WHAT TO PRODUCE. Output exactly the first line of the listing and each line after it, through the line that contains "backup del server](Set-up-or-customize-server-backup.md#BKMK_1)"; add nothing else.

*** PROVIDED RECORDS Section Begins ***

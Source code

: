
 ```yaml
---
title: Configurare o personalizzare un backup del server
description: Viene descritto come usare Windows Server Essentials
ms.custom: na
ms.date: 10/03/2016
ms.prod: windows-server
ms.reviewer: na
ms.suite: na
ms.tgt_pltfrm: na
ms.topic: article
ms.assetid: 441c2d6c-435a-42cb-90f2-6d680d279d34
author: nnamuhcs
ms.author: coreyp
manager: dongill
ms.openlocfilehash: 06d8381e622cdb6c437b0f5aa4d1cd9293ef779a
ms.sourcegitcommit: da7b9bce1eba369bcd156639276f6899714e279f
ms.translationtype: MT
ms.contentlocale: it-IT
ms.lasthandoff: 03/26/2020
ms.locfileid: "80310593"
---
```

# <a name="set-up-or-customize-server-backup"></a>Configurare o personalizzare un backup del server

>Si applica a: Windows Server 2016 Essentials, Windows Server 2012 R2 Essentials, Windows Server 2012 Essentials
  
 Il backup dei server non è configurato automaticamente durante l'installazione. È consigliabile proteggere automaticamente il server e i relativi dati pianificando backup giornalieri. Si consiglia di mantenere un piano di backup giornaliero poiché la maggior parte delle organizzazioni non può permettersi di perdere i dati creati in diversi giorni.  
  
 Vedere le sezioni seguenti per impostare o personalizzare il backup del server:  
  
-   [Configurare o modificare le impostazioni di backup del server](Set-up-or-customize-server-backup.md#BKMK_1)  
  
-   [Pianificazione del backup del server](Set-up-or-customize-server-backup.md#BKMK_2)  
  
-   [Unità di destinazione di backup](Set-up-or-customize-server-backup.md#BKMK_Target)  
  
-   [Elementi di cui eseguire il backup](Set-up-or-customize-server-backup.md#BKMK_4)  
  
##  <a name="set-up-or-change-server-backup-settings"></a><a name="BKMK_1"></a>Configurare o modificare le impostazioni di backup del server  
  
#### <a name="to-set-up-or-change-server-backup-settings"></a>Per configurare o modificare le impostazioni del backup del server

*** PROVIDED RECORDS Section Ends ***

RESULT OF THE EXERCISE.
Source code

:
 ```yaml
---
title: Configurare o personalizzare un backup del server
description: Viene descritto come usare Windows Server Essentials
ms.custom: na
ms.date: 10/03/2016
ms.prod: windows-server
ms.reviewer: na
ms.suite: na
ms.tgt_pltfrm: na
ms.topic: article
ms.assetid: 441c2d6c-435a-42cb-90f2-6d680d279d34
author: nnamuhcs
ms.author: coreyp
manager: dongill
ms.openlocfilehash: 06d8381e622cdb6c437b0f5aa4d1cd9293ef779a
ms.sourcegitcommit: da7b9bce1eba369bcd156639276f6899714e279f
ms.translationtype: MT
ms.contentlocale: it-IT
ms.lasthandoff: 03/26/2020
ms.locfileid: "80310593"
---
```

# <a name="set-up-or-customize-server-backup"></a>Configurare o personalizzare un backup del server

>Si applica a: Windows Server 2016 Essentials, Windows Server 2012 R2 Essentials, Windows Server 2012 Essentials
  
 Il backup dei server non è configurato automaticamente durante l'installazione. È consigliabile proteggere automaticamente il server e i relativi dati pianificando backup giornalieri. Si consiglia di mantenere un piano di backup giornaliero poiché la maggior parte delle organizzazioni non può permettersi di perdere i dati creati in diversi giorni.  
  
 Vedere le sezioni seguenti per impostare o personalizzare il backup del server:  
  
-   [Configurare o modificare le impostazioni di backup del server](Set-up-or-customize-server-backup.md#BKMK_1)  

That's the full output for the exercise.